Approval voting is the same as plurality voting except that more than one candidate can get a 1 in the array for each vote. Each of the selected or "approved" candidates gets a 1, and the others get a 0.

For example, with Score voting, a voter who votes A:10 B:6 C:3 D:1 is treated as giving a 10 to A, a 6 to B, etc. Comparisons across different score scales can be made by dividing the score by the max score (i.e. instead of a 6, treat it as a 6/10=0.6, etc.) so that a voter who scores a candidate a 3 out of 5 and a voter who scores a candidate a 6 out of 10 can have their scores treated and counted the same without any issues.

Pairwise methods

Some voting methods, such as STAR voting can be made precinct-summable using pairwise information alongside other pieces of information.

Condorcet methods

In Schulze and many other summable Condorcet methods, each vote is equivalent to a two-dimensional array referred to as a pairwise matrix. If candidate A is ranked above candidate B, then the element in the A row and B column gets a 1, while the element in the B row and A column gets a 0. The pairwise matrices for all the votes are summed, and the winner is determined from the resulting pairwise matrix sum. The precincts' matrices may be added together to get the matrix for the whole electorate, just like a precinct's voters' matrices may be added together to get the matrix for that precinct.
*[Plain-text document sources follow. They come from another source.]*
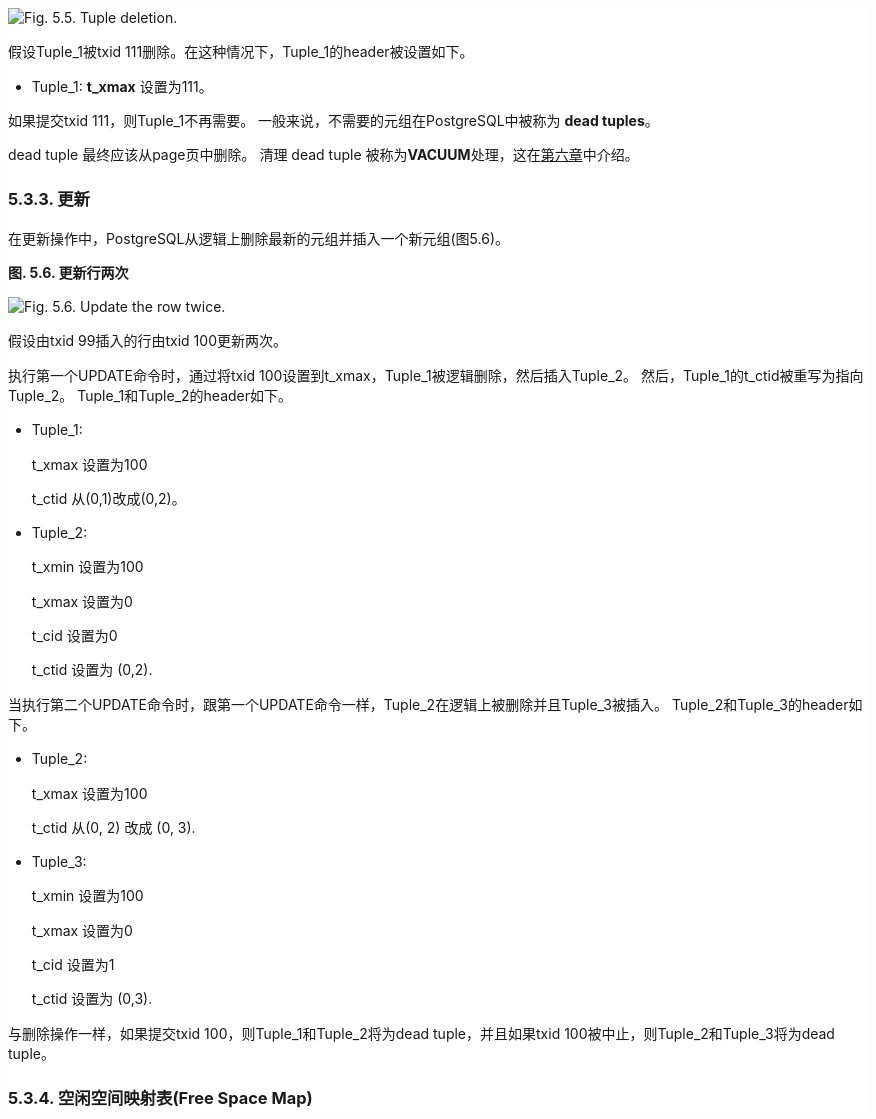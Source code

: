 ![Fig. 5.5. Tuple deletion.](https://github.com/yonj1e/The-Internals-of-PostgreSQL/blob/master/imgs/ch5/fig-5-05.png?raw=true)

假设Tuple_1被txid 111删除。在这种情况下，Tuple_1的header被设置如下。

- Tuple_1:
  **t_xmax** 设置为111。

如果提交txid 111，则Tuple_1不再需要。 一般来说，不需要的元组在PostgreSQL中被称为 **dead tuples**。

dead tuple 最终应该从page页中删除。 清理 dead tuple 被称为**VACUUM**处理，这在[第六章](ch6.md)中介绍。

### 5.3.3. 更新

在更新操作中，PostgreSQL从逻辑上删除最新的元组并插入一个新元组(图5.6)。

**图. 5.6. 更新行两次**

![Fig. 5.6. Update the row twice.](https://github.com/yonj1e/The-Internals-of-PostgreSQL/blob/master/imgs/ch5/fig-5-06.png?raw=true)

假设由txid 99插入的行由txid 100更新两次。

执行第一个UPDATE命令时，通过将txid 100设置到t_xmax，Tuple_1被逻辑删除，然后插入Tuple_2。 然后，Tuple_1的t_ctid被重写为指向Tuple_2。 Tuple_1和Tuple_2的header如下。

- Tuple_1:

  t_xmax 设置为100

  t_ctid 从(0,1)改成(0,2)。

- Tuple_2:

  t_xmin 设置为100

  t_xmax 设置为0

  t_cid 设置为0

  t_ctid 设置为 (0,2).

当执行第二个UPDATE命令时，跟第一个UPDATE命令一样，Tuple_2在逻辑上被删除并且Tuple_3被插入。 Tuple_2和Tuple_3的header如下。

- Tuple_2:

  t_xmax 设置为100

  t_ctid 从(0, 2) 改成 (0, 3).

- Tuple_3:

  t_xmin 设置为100

  t_xmax 设置为0

  t_cid 设置为1

  t_ctid 设置为 (0,3).

与删除操作一样，如果提交txid 100，则Tuple_1和Tuple_2将为dead tuple，并且如果txid 100被中止，则Tuple_2和Tuple_3将为dead tuple。

### 5.3.4. 空闲空间映射表(Free Space Map)

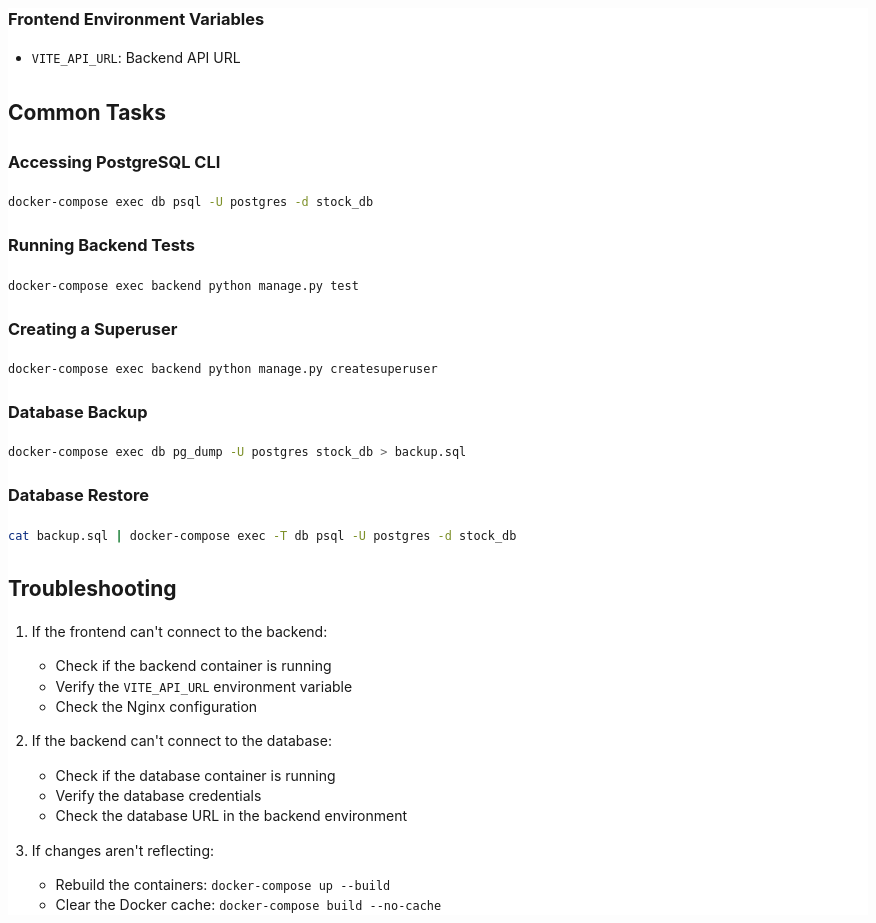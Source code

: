 ### Frontend Environment Variables
- `VITE_API_URL`: Backend API URL

## Common Tasks

### Accessing PostgreSQL CLI
```bash
docker-compose exec db psql -U postgres -d stock_db
```

### Running Backend Tests
```bash
docker-compose exec backend python manage.py test
```

### Creating a Superuser
```bash
docker-compose exec backend python manage.py createsuperuser
```

### Database Backup
```bash
docker-compose exec db pg_dump -U postgres stock_db > backup.sql
```

### Database Restore
```bash
cat backup.sql | docker-compose exec -T db psql -U postgres -d stock_db
```

## Troubleshooting

1. If the frontend can't connect to the backend:
   - Check if the backend container is running
   - Verify the `VITE_API_URL` environment variable
   - Check the Nginx configuration

2. If the backend can't connect to the database:
   - Check if the database container is running
   - Verify the database credentials
   - Check the database URL in the backend environment

3. If changes aren't reflecting:
   - Rebuild the containers: `docker-compose up --build`
   - Clear the Docker cache: `docker-compose build --no-cache`
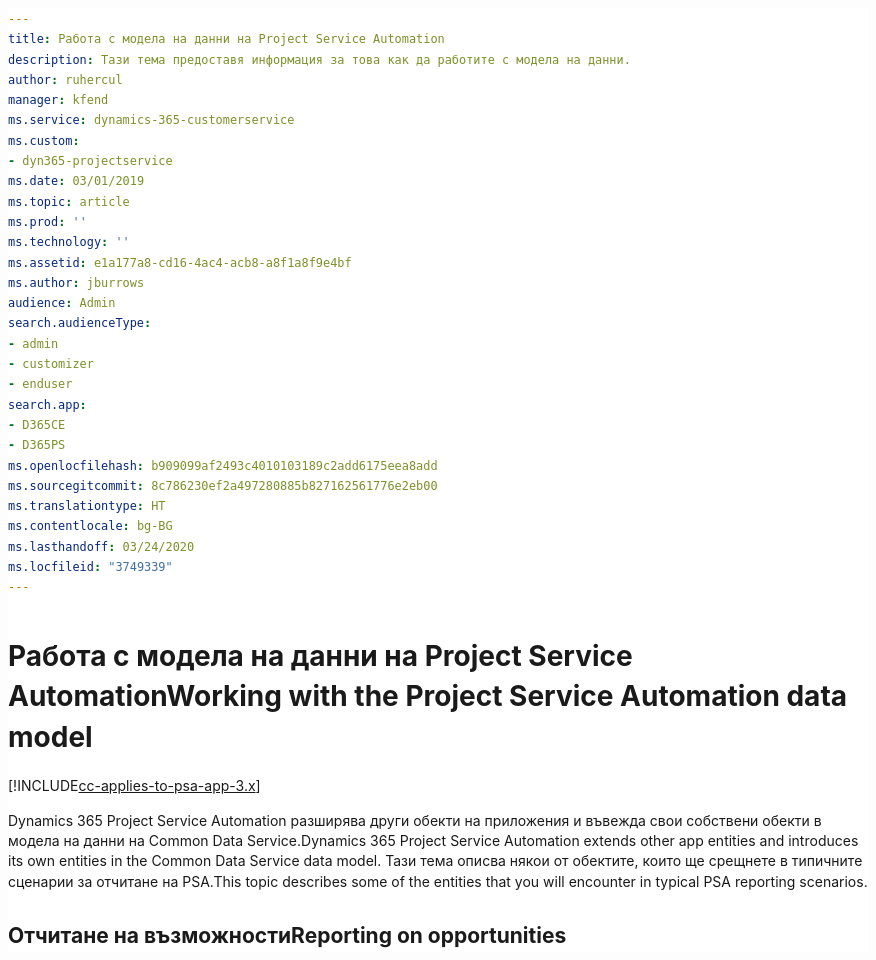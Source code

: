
 ```yaml
---
title: Работа с модела на данни на Project Service Automation
description: Тази тема предоставя информация за това как да работите с модела на данни.
author: ruhercul
manager: kfend
ms.service: dynamics-365-customerservice
ms.custom:
- dyn365-projectservice
ms.date: 03/01/2019
ms.topic: article
ms.prod: ''
ms.technology: ''
ms.assetid: e1a177a8-cd16-4ac4-acb8-a8f1a8f9e4bf
ms.author: jburrows
audience: Admin
search.audienceType:
- admin
- customizer
- enduser
search.app:
- D365CE
- D365PS
ms.openlocfilehash: b909099af2493c4010103189c2add6175eea8add
ms.sourcegitcommit: 8c786230ef2a497280885b827162561776e2eb00
ms.translationtype: HT
ms.contentlocale: bg-BG
ms.lasthandoff: 03/24/2020
ms.locfileid: "3749339"
---
```

# <a name="working-with-the-project-service-automation-data-model"></a><span data-ttu-id="65537-103">Работа с модела на данни на Project Service Automation</span><span class="sxs-lookup"><span data-stu-id="65537-103">Working with the Project Service Automation data model</span></span>

[!INCLUDE[cc-applies-to-psa-app-3.x](../includes/cc-applies-to-psa-app-3x.md)]

<span data-ttu-id="65537-104">Dynamics 365 Project Service Automation разширява други обекти на приложения и въвежда свои собствени обекти в модела на данни на Common Data Service.</span><span class="sxs-lookup"><span data-stu-id="65537-104">Dynamics 365 Project Service Automation extends other app entities and introduces its own entities in the Common Data Service data model.</span></span> <span data-ttu-id="65537-105">Тази тема описва някои от обектите, които ще срещнете в типичните сценарии за отчитане на PSA.</span><span class="sxs-lookup"><span data-stu-id="65537-105">This topic describes some of the entities that you will encounter in typical PSA reporting scenarios.</span></span>

## <a name="reporting-on-opportunities"></a><span data-ttu-id="65537-106">Отчитане на възможности</span><span class="sxs-lookup"><span data-stu-id="65537-106">Reporting on opportunities</span></span>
For example, a voter who ranks all of the candidates A>B=C>D is treated as, in a matrix, giving:

A B C D
A --- (A>B) 1 1 1
B (B>A) 0 --- 0 1
C 0 0 --- 1
D 0 0 0 ---

If some other voter ranked B above A, then that would be added into this matrix by adding a 1 to the B>A cell (i.e. increasing it from 0 to 1), etc.

Category:Condorcet-cardinal hybrid methods require one additional piece of information per candidate: the score for the candidate. This can be stored in the cell comparing the candidate to themselves (i.e. A>A would have candidate A's score).

Non-summable methods

Instant-runoff voting

IRV does not comply with the summability criterion. In the IRV system, a count can be maintained of identical votes, but votes do not correspond to a summable array. The total possible number of unique votes grows factorially with the number of candidates.

Importance of summability

The summability criterion addresses implementation logistics. Election methods with lower summability levels are substantially easier to implement with integrity than methods with higher summability levels or methods that are non-summable. In addition, summability points to the simplicity of understanding how voters' support for candidates influences who wins in the voting method.

Example

Suppose, for example, that the number of candidates is ten.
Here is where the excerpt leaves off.